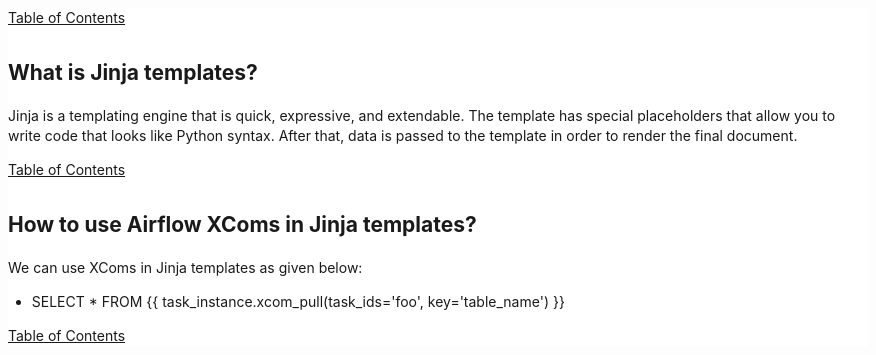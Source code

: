 [Table of Contents](#Apache-Airflow)

## What is Jinja templates?
Jinja is a templating engine that is quick, expressive, and extendable. The template has special placeholders that allow you to write code that looks like Python syntax. After that, data is passed to the template in order to render the final document.

[Table of Contents](#Apache-Airflow)

## How to use Airflow XComs in Jinja templates?
We can use XComs in Jinja templates as given below:
+ SELECT * FROM {{ task_instance.xcom_pull(task_ids='foo', key='table_name') }}

[Table of Contents](#Apache-Airflow)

--

TASK DETAILS: Each line from the one with "## How to use" through the end of the records above should be written out exactly. No other line should appear.

RESPONSE FOR THIS EXERCISE:
## How to use Airflow XComs in Jinja templates?
We can use XComs in Jinja templates as given below:
+ SELECT * FROM {{ task_instance.xcom_pull(task_ids='foo', key='table_name') }}

[Table of Contents](#Apache-Airflow)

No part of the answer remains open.